CLINICAL ANALYTICS SOLUTIONS – Reducing Clinical Cost Budget Variations With State-of-the-Art Data Lifecycle Management Solutions


Clinical trials are characterized by significant challenges, with respect to schedule delays and cost overruns. Some industry statistics are given below:

-More than 80% of clinical trials experience delays ranging on average from 1 to 6 months, costing companies upward of $35,000 per day, per trial.1

-A mere 10% of trials are completed on time.1

-Only 14% of clinical financial planners are highly confident in their budget forecasts.1

-The variance between forecasted and actual clinical trial costs for life science companies can be as high as 16%. Acceptable variance range is 5% to 10%.1

Data-driven decisions offer higher potential in controlling the schedule and cost drivers, thus enabling reduction in schedule and budget variance. This article explores an approach for how sponsor’s operational data, coupled with syndicated data and Real World Evidence (RWE) data, can enable predictive analytics on clinical cost drivers using a clinical big data and Machine Learning (ML)-enabled platform. The predictive clinical cost drivers can be used to create adaptive clinical financial budgets that include baseline spend, actual spend and projected expenses. This approach also provides details on automating the budgeting of the clinical trial financials based on trial assumptions and re-budgeting based on revised trial assumptions (as part of trial execution).
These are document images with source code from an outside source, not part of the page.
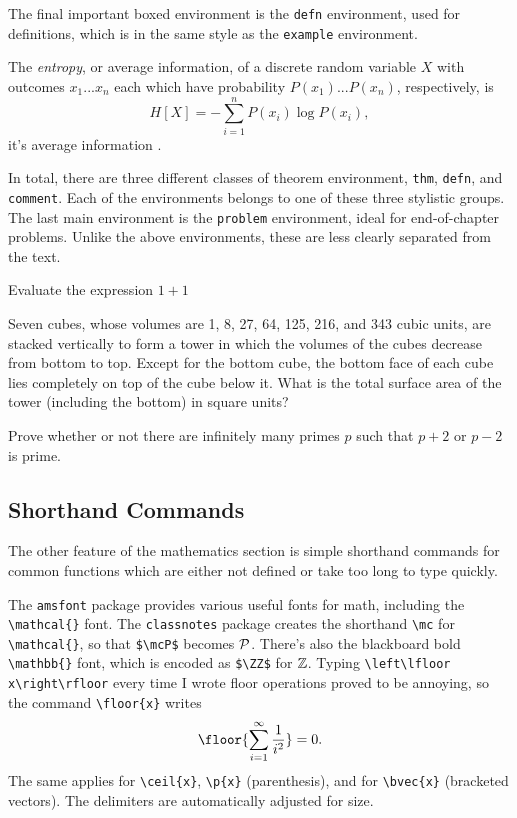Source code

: \documentclass[11pt]{article}
\begin{document}
The final important boxed environment is the \verb|defn| environment, used for definitions, which is in the same style as the \verb|example| environment.
\begin{defn}[Entropy]
	The \textit{entropy}, or average information, of a discrete random variable $X$ with outcomes $x_1...x_n$ each which have probability $P(x_1)...P(x_n)$, respectively, is
	\[H[X] = -\sum_{i=1}^n P(x_i)\log P(x_i),\]
	it's average information \cite{shannon1948}.
\end{defn}
In total, there are three different classes of theorem environment, \verb|thm|, \verb|defn|, and \verb|comment|. Each of the environments belongs to one of these three stylistic groups. The last main environment is the \verb|problem| environment, ideal for end-of-chapter problems. Unlike the above environments, these are less clearly separated from the text.
\begin{problem}
	Evaluate the expression $1 + 1$
\end{problem}
\begin{problem}[AMC 12 \#17]
	Seven cubes, whose volumes are 1, 8, 27, 64, 125, 216, and 343 cubic units, are stacked vertically to form a tower in which the volumes of the cubes decrease from bottom to top. Except for the bottom cube, the bottom face of each cube lies completely on top of the cube below it. What is the total surface area of the tower (including the bottom) in square units?
\end{problem}
\begin{problem}
	Prove whether or not there are infinitely many primes $p$ such that $p + 2$ or $p-2$ is prime.
\end{problem}

\subsection{Shorthand Commands}
The other feature of the mathematics section is simple shorthand commands for common functions which are either not defined or take too long to type quickly.

The \texttt{amsfont} package provides various useful fonts for math, including the \verb|\mathcal{}| font. The \texttt{classnotes} package creates the shorthand \verb|\mc| for \verb|\mathcal{}|, so that \verb|$\mcP$| becomes $\mathcal{P}$. There's also the blackboard bold \verb|\mathbb{}| font, which is encoded as \verb|$\ZZ$| for $\mathbb{Z}$.
Typing \verb|\left\lfloor x\right\rfloor| every time I wrote floor operations proved to be annoying, so the command \verb|\floor{x}| writes
\[\floor{\sum_{i=1}^{\infty} \frac{1}{i^2}} = 0.\]
The same applies for \verb|\ceil{x}|, \verb|\p{x}| (parenthesis), and for \verb|\bvec{x}| (bracketed vectors). The delimiters are automatically adjusted for size.
\end{document}
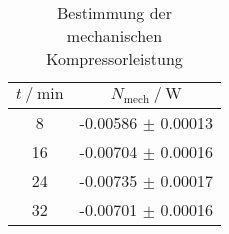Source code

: \begin{table}
        \centering
        \label{tab:kompressorleistung}
        \begin{tabular}{c c}
        \toprule
        $t \mathbin{/} \si{\minute} $ & $N_\text{mech} \mathbin{/} \si{\watt}$  \\
        \midrule
        8  & -0.00586 $\pm$ 0.00013 \\
        16 & -0.00704 $\pm$ 0.00016 \\
        24 & -0.00735 $\pm$ 0.00017 \\
        32 & -0.00701 $\pm$ 0.00016 \\
        \bottomrule
        \end{tabular}
        \caption{Bestimmung der mechanischen Kompressorleistung}
        \end{table}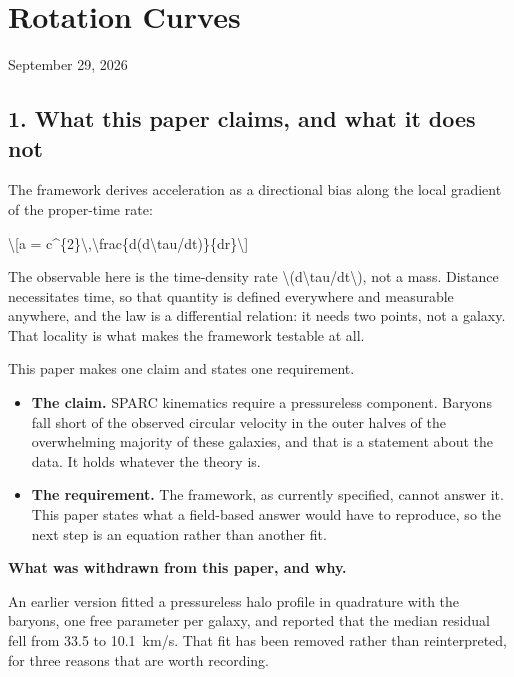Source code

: \documentclass[
  10pt,
]{article}
\author{}
\date{}
\providecommand{\tightlist}{%
  \setlength{\itemsep}{0pt}\setlength{\parskip}{0pt}}
\begin{document}
\hypertarget{rotation-curves}{%
\section{Rotation Curves}\label{rotation-curves}}

September 29, 2026

\hypertarget{what-this-paper-claims-and-what-it-does-not}{%
\subsection{1. What this paper claims, and what it does
not}\label{what-this-paper-claims-and-what-it-does-not}}

The framework derives acceleration as a directional bias along the local
gradient of the proper-time rate:

\textbackslash{[}a =
c\^{}\{2\}\textbackslash,\textbackslash frac\{d(d\textbackslash tau/dt)\}\{dr\}\textbackslash{]}

The observable here is the time-density rate
\textbackslash(d\textbackslash tau/dt\textbackslash), not a mass.
Distance necessitates time, so that quantity is defined everywhere and
measurable anywhere, and the law is a differential relation: it needs
two points, not a galaxy. That locality is what makes the framework
testable at all.

This paper makes one claim and states one requirement.

\begin{itemize}
\tightlist
\item
  \textbf{The claim.} SPARC kinematics require a pressureless component.
  Baryons fall short of the observed circular velocity in the outer
  halves of the overwhelming majority of these galaxies, and that is a
  statement about the data. It holds whatever the theory is.
\item
  \textbf{The requirement.} The framework, as currently specified,
  cannot answer it. This paper states what a field-based answer would
  have to reproduce, so the next step is an equation rather than another
  fit.
\end{itemize}

\textbf{What was withdrawn from this paper, and why.}

An earlier version fitted a pressureless halo profile in quadrature with
the baryons, one free parameter per galaxy, and reported that the median
residual fell from 33.5 to 10.1~km/s. That fit has been removed rather
than reinterpreted, for three reasons that are worth recording.
\end{document}
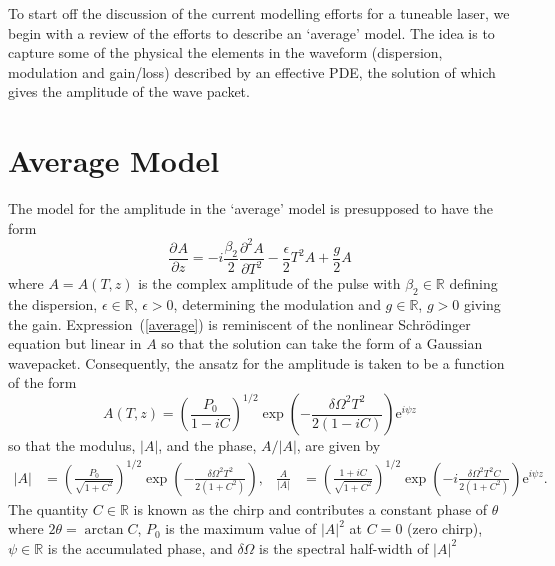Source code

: \documentclass[12pt]{article}
\title{}
\author{Brady Metherall \& C.\ Sean Bohun}
\newcommand{\pdiff}[3][]{\frac{\partial^{#1}#2}{\partial{#3}^{#1}}}
\begin{document}
\maketitle


\noindent
To start off the discussion of the current modelling efforts for a tuneable laser, we begin with a review 
of the efforts to describe an `average' model.  The idea is to capture some of the physical the elements 
in the waveform (dispersion, modulation and gain/loss) described by an effective PDE, the solution of
which gives the amplitude of the wave packet.

\section{Average Model}

The model for the amplitude in the `average' model is presupposed to have the form
\begin{equation}
\label{average}
	\pdiff{A}{z} = -i\frac{\beta_2}{2}\pdiff[2]{A}{T} - \frac{\epsilon}{2}T^2 A + \frac{g}{2}A
\end{equation}
where $A=A(T,z)$ is the complex amplitude of the pulse
with $\beta_2 \in \mathbb{R}$ defining the dispersion, $\epsilon \in \mathbb{R}$, $\epsilon > 0$, determining the
modulation and $g \in \mathbb{R}$, $g > 0$ giving the gain.  Expression~(\ref{average}) is reminiscent of the 
nonlinear Schr\"odinger equation but linear in $A$ so that the solution can take the form of a Gaussian wavepacket.
Consequently, the ansatz for the amplitude is taken to be a function of the form
\begin{equation}
\label{ansatz}
	A(T,z) = \left(\frac{P_0}{1-i C}\right)^{1/2}\exp
	\left(-\frac{\delta \Omega^2 T^2}{2(1-i C)}\right)\textrm{e}^{i\psi z}
\end{equation}
so that the modulus, $|A|$, and the phase, $A/|A|$, are given by
\begin{align*}
	\left|A\right| &= \left(\frac{P_0}{\sqrt{1 + C^2}}\right)^{1/2}
	\exp\left(-\frac{\delta \Omega^2 T^2}{2(1 + C^2)}\right),&
	\frac{A}{|A|} &= \left(\frac{1+iC}{\sqrt{1+C^2}}\right)^{1/2}\exp
	\left(-i\frac{\delta \Omega^2 T^2 C}{2(1+C^2)}\right)\textrm{e}^{i\psi z}.
\end{align*}
The quantity $C \in \mathbb{R}$ is known as the chirp and contributes a constant phase of $\theta$ where
$2\theta = \arctan C$, $P_0$ is the maximum value of $|A|^2$ at $C=0$ (zero chirp), $\psi \in \mathbb{R}$
is the accumulated phase, and $\delta\Omega$ is the spectral half-width of $|A|^2$ 
\end{document}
This article is composed of multiple sections. Section 1 pro- vides an overview of cost categories and introduces cost drivers, which are foundational for the forecasting approach. Section 2 introduces the forecasting approach on the cost drivers. Section 3 provides a high-level overview on the model’s functional and technical details. The final section (section 4) reviews overall solution components.


Figure 1 indicates the cost ranges and average schedule for various trial phases across multiple therapeutic areas.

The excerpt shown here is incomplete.